Additive Sparsification of CSPs
Eden Pelleg, Stanislav Živný
TL;DR
This work studies additive (unweighted) sparsification for CSPs with fixed predicates. It develops a reduction to additive cut sparsification via the $k$-partite $k$-fold cover and a linear-algebraic decomposition to extend from Cut to all Boolean predicates, then generalizes to non-Boolean predicates with an all-but-one sparsification framework. The results show that for any constant arity $k$, CSP$(P)$ admits an additive sparsifier with $O(n\varepsilon^{-2}\log(1/\varepsilon))$ edges for all $P:\{0,1\}^k\to\{0,1\}$, and all-but-one sparsification for predicates $P:D^k\to\{0,1\}$ with $D=[q]$, along with an optimality justification.
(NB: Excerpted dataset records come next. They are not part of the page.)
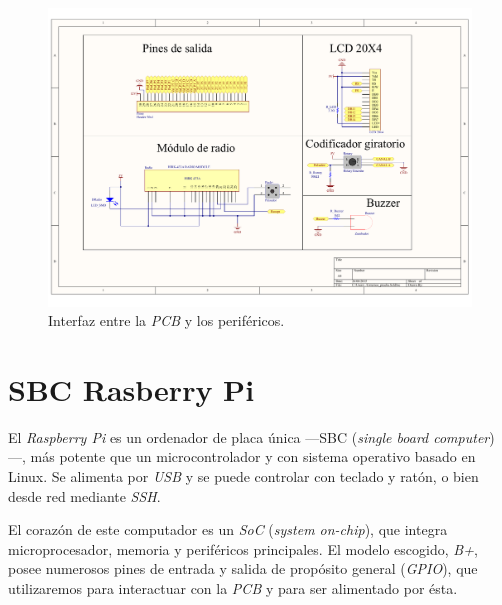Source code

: \begin{figure}[H]
	\noindent \begin{centering}
		\includegraphics[width=\linewidth*2/3]{capitulo3/pcb_perifericos}
		\par\end{centering}
	\smallskip
	\caption{\label{fig:pcb_perifericos} Interfaz entre la \textit{PCB} y los periféricos.}
\end{figure} 

\smallskip

\section{SBC Rasberry Pi}

El \textit{Raspberry Pi} es un ordenador de placa única ---SBC (\textit{single board computer})---, más potente que un microcontrolador y con sistema operativo basado en Linux. Se alimenta por \textit{USB} y se puede controlar con teclado y ratón, o bien desde red mediante \textit{SSH}. 

El corazón de este computador es un \textit{SoC} (\textit{system on-chip}), que integra microprocesador, memoria y periféricos principales. El modelo escogido, \textit{B+}, posee numerosos pines de entrada y salida de propósito general (\textit{GPIO}), que utilizaremos para interactuar con la \textit{PCB} y para ser alimentado por ésta.

\smallskip


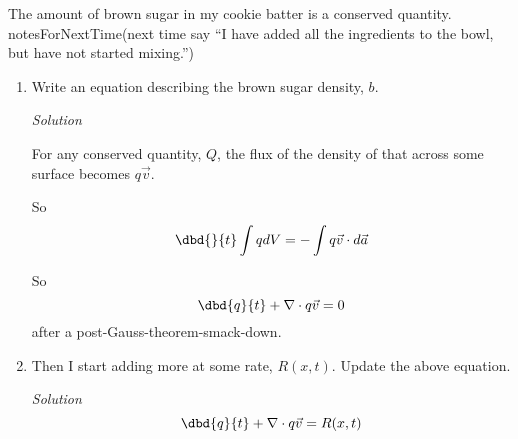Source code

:
 The amount of brown sugar in my cookie batter is a conserved quantity.
     notesForNextTime{(next time say ``I have added all the ingredients to the bowl, but have not started
    mixing.'')}
    \begin{enumerate}
        \item {} Write an equation describing the brown sugar density,
            $b$.

          \emph{Solution}
          
          For any conserved quantity, $Q$, the flux of the density of that
          across some surface becomes $q \vec{v}$.

          So $$\dbd{}{t}\int q dV = -\int q\vec{v}\cdot d\vec{a}\nn$$

          So $$\dbd{q}{t} + \nabla \cdot q \vec{v} = 0$$
          after a post-Gauss-theorem-smack-down.

      \item {} Then I start adding more at some rate, $R(x,t)$.  Update
          the above equation.

          \emph{Solution}
          $$\dbd{q}{t} + \nabla \cdot q \vec{v} = R(x,t)$$

  \end{enumerate}
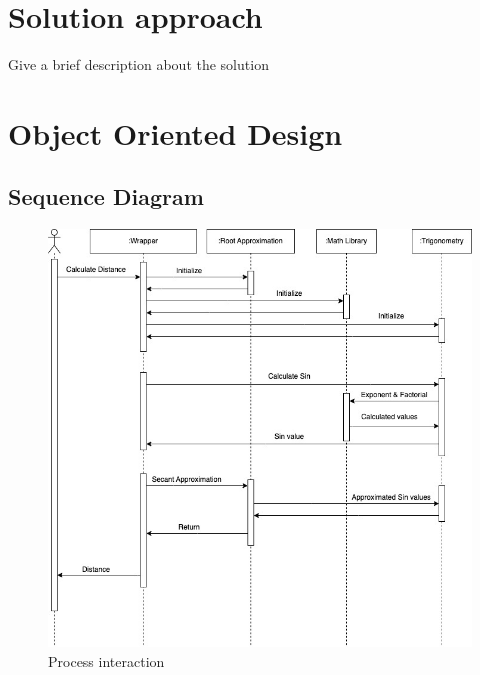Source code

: \section{Solution approach}
    Give a brief description about the solution
    \pagebreak

  \section{Object Oriented Design}
    \subsection{Sequence Diagram}
      \vspace{1cm}
      \begin{figure}[h!]
        \includegraphics[width=1\linewidth]{resources/sequence.jpeg}
        \vspace{.5cm}
        \caption{Process interaction}
        \label{fig:Sequence Diagram}
      \end{figure}
      \vspace{2cm}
This yields unweighted, near-linear-size sparsifiers for broad CSP classes, enabling scalable approximation and analysis on hypergraphs with fixed constraint languages.
Abstract
Multiplicative cut sparsifiers, introduced by Benczúr and Karger [STOC'96], have proved extremely influential and found various applications. Precise characterisations were established for sparsifiability of graphs with other 2-variable predicates on Boolean domains by Filtser and Krauthgamer [SIDMA'17] and non-Boolean domains by Butti and Živný [SIDMA'20]. Bansal, Svensson and Trevisan [FOCS'19] introduced a weaker notion of sparsification termed "additive sparsification", which does not require weights on the edges of the graph. In particular, Bansal et al. designed algorithms for additive sparsifiers for cuts in graphs and hypergraphs. As our main result, we establish that all Boolean Constraint Satisfaction Problems (CSPs) admit an additive sparsifier; that is, for every Boolean predicate $P:\{0,1\}^k\to\{0,1\}$ of a fixed arity $k$, we show that CSP($P$) admits an additive sparsifier. Under our newly introduced notion of all-but-one sparsification for non-Boolean predicates, we show that CSP($P$) admits an additive sparsifier for any predicate $P:D^k\to\{0,1\}$ of a fixed arity $k$ on an arbitrary finite domain $D$.